ACTIVITY |
Copy out the lines of the records below, and only those lines, from the one with "I once owned" through the one with "# Repairability/Sustainability", exactly as they appear.

(Records from a collection)
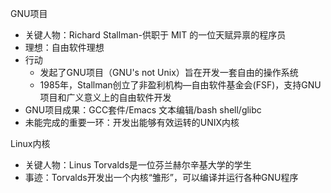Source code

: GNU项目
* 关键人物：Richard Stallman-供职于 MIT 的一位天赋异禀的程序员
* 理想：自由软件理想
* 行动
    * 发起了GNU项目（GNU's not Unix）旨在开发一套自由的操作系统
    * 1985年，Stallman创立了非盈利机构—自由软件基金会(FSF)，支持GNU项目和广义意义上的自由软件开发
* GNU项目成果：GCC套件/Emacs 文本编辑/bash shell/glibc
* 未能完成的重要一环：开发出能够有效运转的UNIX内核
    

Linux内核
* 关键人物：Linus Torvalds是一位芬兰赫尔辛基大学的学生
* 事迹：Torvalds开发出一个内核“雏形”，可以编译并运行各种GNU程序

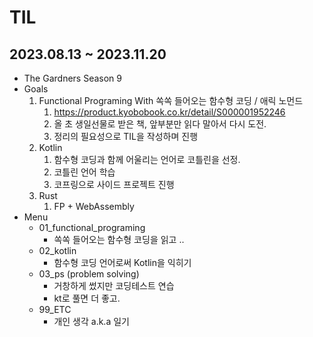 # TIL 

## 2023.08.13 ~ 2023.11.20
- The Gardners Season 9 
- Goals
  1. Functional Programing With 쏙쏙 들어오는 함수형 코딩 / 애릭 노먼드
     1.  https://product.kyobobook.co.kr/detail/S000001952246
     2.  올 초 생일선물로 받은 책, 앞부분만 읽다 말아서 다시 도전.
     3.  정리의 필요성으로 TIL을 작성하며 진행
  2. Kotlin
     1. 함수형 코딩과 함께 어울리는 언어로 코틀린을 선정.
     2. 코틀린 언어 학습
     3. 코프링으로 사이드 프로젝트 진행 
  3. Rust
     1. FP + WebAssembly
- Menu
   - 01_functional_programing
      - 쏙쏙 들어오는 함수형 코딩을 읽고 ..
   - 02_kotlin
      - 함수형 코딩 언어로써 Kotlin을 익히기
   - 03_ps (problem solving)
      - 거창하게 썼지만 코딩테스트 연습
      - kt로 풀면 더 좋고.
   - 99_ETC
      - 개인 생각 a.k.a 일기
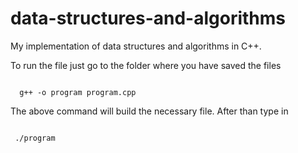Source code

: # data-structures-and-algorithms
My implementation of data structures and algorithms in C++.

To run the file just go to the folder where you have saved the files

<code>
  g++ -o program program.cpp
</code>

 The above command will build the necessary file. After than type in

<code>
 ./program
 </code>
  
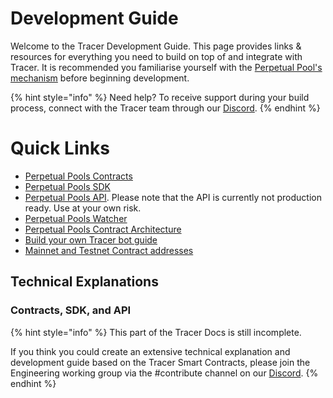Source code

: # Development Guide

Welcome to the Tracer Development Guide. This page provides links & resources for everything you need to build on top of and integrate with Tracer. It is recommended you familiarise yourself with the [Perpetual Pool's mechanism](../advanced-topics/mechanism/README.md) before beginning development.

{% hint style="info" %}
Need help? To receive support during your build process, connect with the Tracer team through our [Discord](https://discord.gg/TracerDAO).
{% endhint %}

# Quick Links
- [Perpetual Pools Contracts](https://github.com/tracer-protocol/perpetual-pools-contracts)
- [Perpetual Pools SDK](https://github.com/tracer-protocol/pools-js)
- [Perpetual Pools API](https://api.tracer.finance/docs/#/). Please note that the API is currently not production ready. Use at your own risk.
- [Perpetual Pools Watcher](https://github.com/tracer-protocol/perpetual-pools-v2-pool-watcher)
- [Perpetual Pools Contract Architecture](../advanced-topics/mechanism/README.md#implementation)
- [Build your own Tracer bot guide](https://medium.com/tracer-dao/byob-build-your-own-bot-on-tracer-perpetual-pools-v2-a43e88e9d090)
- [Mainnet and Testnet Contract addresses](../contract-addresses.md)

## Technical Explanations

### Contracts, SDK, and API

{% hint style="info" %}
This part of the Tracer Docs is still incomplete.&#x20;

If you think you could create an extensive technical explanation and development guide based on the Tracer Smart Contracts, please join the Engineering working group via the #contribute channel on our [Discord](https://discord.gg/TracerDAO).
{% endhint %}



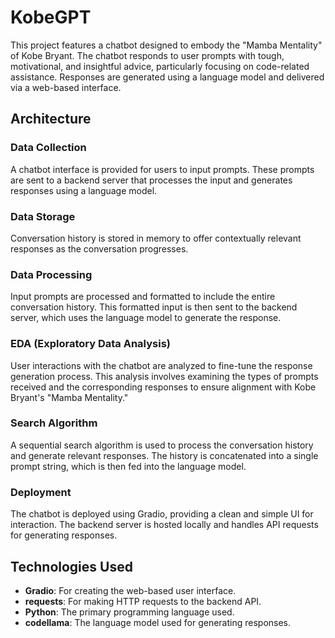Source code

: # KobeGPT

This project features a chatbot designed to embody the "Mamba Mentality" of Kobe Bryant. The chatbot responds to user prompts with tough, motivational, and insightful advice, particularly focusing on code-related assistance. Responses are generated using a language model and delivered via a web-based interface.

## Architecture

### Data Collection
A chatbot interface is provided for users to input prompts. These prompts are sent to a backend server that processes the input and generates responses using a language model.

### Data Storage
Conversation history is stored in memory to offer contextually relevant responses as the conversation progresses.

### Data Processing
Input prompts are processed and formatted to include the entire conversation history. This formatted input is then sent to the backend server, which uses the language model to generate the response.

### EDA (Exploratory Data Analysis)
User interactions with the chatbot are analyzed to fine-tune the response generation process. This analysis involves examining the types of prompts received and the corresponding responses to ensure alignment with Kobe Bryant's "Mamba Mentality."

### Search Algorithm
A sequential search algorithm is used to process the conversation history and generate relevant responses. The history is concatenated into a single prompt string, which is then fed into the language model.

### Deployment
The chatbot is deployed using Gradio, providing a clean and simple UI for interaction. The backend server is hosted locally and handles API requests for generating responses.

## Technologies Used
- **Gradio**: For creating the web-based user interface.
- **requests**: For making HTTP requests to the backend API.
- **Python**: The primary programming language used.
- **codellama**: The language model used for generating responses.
---
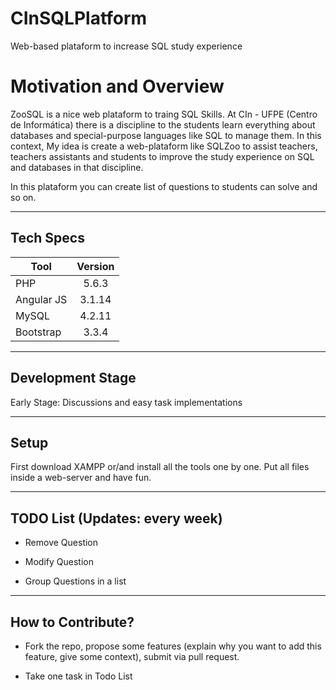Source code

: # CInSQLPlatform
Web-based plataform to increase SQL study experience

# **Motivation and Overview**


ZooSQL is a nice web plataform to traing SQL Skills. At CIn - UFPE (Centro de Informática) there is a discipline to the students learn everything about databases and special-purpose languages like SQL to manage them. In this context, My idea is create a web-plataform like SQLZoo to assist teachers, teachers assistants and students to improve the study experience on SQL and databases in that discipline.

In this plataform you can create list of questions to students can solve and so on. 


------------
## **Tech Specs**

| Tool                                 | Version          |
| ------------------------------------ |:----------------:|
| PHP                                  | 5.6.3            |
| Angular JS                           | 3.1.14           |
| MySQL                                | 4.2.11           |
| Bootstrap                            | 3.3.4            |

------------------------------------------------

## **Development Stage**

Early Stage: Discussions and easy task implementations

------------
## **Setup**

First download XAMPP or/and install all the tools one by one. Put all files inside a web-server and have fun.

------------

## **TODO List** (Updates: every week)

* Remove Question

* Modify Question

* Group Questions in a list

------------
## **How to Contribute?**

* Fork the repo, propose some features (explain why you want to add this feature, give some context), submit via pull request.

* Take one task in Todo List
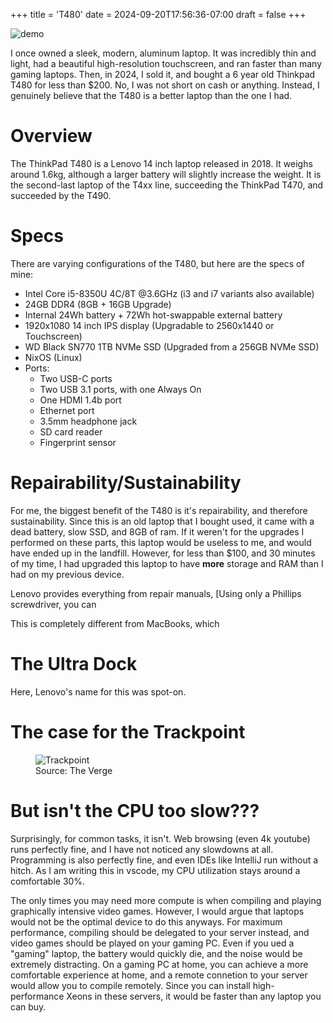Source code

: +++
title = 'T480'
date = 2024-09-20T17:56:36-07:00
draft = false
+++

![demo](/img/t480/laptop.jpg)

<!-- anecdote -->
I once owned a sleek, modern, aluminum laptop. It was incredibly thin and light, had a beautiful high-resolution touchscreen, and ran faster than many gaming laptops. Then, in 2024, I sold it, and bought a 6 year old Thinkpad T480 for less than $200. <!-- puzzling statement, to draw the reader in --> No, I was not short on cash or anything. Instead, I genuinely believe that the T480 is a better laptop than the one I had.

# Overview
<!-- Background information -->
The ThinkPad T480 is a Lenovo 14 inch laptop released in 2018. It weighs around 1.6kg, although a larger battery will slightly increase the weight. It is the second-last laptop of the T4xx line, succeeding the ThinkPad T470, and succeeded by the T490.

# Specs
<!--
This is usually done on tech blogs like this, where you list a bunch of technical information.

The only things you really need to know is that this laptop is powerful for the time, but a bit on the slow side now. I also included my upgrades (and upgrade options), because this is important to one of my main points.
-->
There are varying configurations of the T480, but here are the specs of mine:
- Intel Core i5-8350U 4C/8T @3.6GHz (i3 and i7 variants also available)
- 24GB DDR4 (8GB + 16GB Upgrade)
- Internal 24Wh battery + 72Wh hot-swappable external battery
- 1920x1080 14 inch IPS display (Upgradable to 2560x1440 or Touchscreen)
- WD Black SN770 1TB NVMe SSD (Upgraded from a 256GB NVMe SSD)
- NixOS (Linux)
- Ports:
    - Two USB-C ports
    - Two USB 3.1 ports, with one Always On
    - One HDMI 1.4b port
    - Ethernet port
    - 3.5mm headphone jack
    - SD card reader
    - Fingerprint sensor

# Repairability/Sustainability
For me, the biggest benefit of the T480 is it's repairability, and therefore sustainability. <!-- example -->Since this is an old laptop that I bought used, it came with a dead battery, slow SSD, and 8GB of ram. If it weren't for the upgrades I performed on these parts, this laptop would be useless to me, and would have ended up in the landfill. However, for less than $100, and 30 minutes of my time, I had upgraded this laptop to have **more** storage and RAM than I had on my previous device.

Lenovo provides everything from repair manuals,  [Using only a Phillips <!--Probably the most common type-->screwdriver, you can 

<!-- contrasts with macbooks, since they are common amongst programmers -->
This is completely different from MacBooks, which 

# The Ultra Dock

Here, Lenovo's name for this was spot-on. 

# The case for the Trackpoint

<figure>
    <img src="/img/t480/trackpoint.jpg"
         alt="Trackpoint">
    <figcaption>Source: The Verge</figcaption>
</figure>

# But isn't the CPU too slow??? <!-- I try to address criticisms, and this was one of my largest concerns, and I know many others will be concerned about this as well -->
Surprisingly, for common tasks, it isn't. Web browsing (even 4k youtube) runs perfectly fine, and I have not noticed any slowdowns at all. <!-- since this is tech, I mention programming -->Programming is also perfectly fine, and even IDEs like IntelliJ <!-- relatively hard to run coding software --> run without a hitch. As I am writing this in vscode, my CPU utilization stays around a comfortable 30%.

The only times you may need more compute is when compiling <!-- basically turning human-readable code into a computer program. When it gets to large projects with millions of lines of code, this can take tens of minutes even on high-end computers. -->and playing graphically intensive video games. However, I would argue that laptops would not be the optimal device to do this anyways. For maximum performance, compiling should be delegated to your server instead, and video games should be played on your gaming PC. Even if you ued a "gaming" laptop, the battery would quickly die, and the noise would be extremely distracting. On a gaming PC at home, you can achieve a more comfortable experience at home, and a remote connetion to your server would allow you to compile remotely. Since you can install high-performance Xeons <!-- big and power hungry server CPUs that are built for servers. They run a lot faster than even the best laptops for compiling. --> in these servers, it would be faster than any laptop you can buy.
==
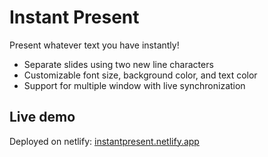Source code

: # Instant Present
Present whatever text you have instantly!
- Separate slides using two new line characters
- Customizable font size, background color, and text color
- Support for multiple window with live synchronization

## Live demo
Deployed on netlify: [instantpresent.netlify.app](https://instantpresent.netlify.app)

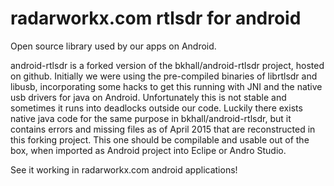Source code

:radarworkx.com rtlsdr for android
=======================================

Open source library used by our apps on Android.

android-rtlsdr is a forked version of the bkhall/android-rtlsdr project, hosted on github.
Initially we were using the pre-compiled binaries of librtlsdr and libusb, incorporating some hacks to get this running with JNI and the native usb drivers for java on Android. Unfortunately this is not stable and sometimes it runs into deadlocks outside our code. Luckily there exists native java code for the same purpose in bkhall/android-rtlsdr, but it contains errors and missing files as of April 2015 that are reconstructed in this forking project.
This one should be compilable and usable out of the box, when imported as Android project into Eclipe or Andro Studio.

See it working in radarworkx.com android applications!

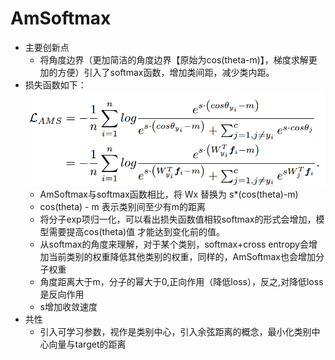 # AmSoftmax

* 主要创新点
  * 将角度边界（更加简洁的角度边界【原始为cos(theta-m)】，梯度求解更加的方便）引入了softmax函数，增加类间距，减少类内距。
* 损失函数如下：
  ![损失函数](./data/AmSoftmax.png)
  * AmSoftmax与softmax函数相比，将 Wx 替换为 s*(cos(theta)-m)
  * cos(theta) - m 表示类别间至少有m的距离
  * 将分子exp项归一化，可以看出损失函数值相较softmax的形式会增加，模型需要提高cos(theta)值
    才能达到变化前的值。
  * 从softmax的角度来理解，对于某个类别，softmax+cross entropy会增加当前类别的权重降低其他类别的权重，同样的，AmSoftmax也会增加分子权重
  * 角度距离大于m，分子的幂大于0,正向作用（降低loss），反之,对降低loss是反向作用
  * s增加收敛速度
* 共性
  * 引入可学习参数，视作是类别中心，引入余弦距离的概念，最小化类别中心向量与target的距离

YOUR RESPONSE |
I once owned a sleek, modern, aluminum laptop. It was incredibly thin and light, had a beautiful high-resolution touchscreen, and ran faster than many gaming laptops. Then, in 2024, I sold it, and bought a 6 year old Thinkpad T480 for less than $200. <!-- puzzling statement, to draw the reader in --> No, I was not short on cash or anything. Instead, I genuinely believe that the T480 is a better laptop than the one I had.

# Overview
<!-- Background information -->
The ThinkPad T480 is a Lenovo 14 inch laptop released in 2018. It weighs around 1.6kg, although a larger battery will slightly increase the weight. It is the second-last laptop of the T4xx line, succeeding the ThinkPad T470, and succeeded by the T490.

# Specs
<!--
This is usually done on tech blogs like this, where you list a bunch of technical information.

The only things you really need to know is that this laptop is powerful for the time, but a bit on the slow side now. I also included my upgrades (and upgrade options), because this is important to one of my main points.
-->
There are varying configurations of the T480, but here are the specs of mine:
- Intel Core i5-8350U 4C/8T @3.6GHz (i3 and i7 variants also available)
- 24GB DDR4 (8GB + 16GB Upgrade)
- Internal 24Wh battery + 72Wh hot-swappable external battery
- 1920x1080 14 inch IPS display (Upgradable to 2560x1440 or Touchscreen)
- WD Black SN770 1TB NVMe SSD (Upgraded from a 256GB NVMe SSD)
- NixOS (Linux)
- Ports:
    - Two USB-C ports
    - Two USB 3.1 ports, with one Always On
    - One HDMI 1.4b port
    - Ethernet port
    - 3.5mm headphone jack
    - SD card reader
    - Fingerprint sensor

# Repairability/Sustainability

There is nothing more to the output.